Collection entries
========
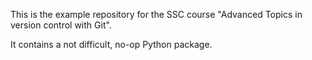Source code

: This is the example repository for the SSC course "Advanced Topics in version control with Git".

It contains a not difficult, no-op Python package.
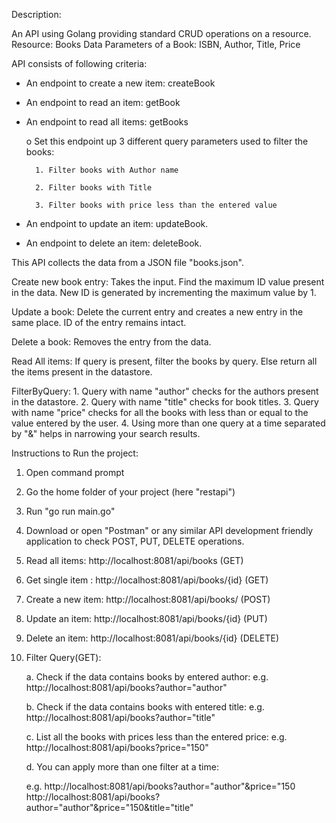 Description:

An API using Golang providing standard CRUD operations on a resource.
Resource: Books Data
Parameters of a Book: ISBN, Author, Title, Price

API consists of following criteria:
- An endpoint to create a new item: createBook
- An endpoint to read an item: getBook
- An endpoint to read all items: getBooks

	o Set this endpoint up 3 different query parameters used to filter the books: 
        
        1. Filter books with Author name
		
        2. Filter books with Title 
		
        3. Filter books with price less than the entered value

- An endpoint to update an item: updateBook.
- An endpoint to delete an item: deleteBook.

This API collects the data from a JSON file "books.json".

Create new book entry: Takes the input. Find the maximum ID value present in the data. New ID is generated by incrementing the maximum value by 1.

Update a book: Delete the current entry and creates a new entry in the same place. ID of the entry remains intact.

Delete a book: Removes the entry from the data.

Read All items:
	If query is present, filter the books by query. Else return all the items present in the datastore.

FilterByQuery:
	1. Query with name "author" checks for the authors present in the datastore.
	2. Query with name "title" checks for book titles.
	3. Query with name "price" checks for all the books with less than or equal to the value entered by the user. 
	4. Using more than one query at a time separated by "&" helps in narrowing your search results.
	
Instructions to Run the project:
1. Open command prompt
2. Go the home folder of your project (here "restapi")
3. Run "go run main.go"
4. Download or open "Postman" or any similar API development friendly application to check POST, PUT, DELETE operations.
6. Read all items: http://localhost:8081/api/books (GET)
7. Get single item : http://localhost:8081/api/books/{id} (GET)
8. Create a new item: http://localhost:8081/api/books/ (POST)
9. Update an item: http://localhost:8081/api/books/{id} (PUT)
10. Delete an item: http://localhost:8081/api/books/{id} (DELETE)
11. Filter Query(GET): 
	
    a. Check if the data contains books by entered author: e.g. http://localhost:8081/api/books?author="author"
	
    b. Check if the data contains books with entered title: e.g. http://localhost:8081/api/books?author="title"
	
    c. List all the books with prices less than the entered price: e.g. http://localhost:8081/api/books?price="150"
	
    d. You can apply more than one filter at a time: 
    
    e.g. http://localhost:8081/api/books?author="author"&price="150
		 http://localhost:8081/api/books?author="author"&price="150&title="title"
========
### ASSIGNED TASK
Reproduce each entry precisely; the pictures stay out.

### TASK RESULT
Source code

: This is the example repository for the SSC course "Advanced Topics in version control with Git".

It contains a not difficult, no-op Python package.
 Description:

An API using Golang providing standard CRUD operations on a resource.
Resource: Books Data
Parameters of a Book: ISBN, Author, Title, Price

API consists of following criteria:
- An endpoint to create a new item: createBook
- An endpoint to read an item: getBook
- An endpoint to read all items: getBooks

	o Set this endpoint up 3 different query parameters used to filter the books: 
        
        1. Filter books with Author name
		
        2. Filter books with Title 
		
        3. Filter books with price less than the entered value

- An endpoint to update an item: updateBook.
- An endpoint to delete an item: deleteBook.

This API collects the data from a JSON file "books.json".

Create new book entry: Takes the input. Find the maximum ID value present in the data. New ID is generated by incrementing the maximum value by 1.

Update a book: Delete the current entry and creates a new entry in the same place. ID of the entry remains intact.

Delete a book: Removes the entry from the data.

Read All items:
	If query is present, filter the books by query. Else return all the items present in the datastore.

FilterByQuery:
	1. Query with name "author" checks for the authors present in the datastore.
	2. Query with name "title" checks for book titles.
	3. Query with name "price" checks for all the books with less than or equal to the value entered by the user. 
	4. Using more than one query at a time separated by "&" helps in narrowing your search results.
	
Instructions to Run the project:
1. Open command prompt
2. Go the home folder of your project (here "restapi")
3. Run "go run main.go"
4. Download or open "Postman" or any similar API development friendly application to check POST, PUT, DELETE operations.
6. Read all items: http://localhost:8081/api/books (GET)
7. Get single item : http://localhost:8081/api/books/{id} (GET)
8. Create a new item: http://localhost:8081/api/books/ (POST)
9. Update an item: http://localhost:8081/api/books/{id} (PUT)
10. Delete an item: http://localhost:8081/api/books/{id} (DELETE)
11. Filter Query(GET): 
	
    a. Check if the data contains books by entered author: e.g. http://localhost:8081/api/books?author="author"
	
    b. Check if the data contains books with entered title: e.g. http://localhost:8081/api/books?author="title"
	
    c. List all the books with prices less than the entered price: e.g. http://localhost:8081/api/books?price="150"
	
    d. You can apply more than one filter at a time: 
    
    e.g. http://localhost:8081/api/books?author="author"&price="150
		 http://localhost:8081/api/books?author="author"&price="150&title="title"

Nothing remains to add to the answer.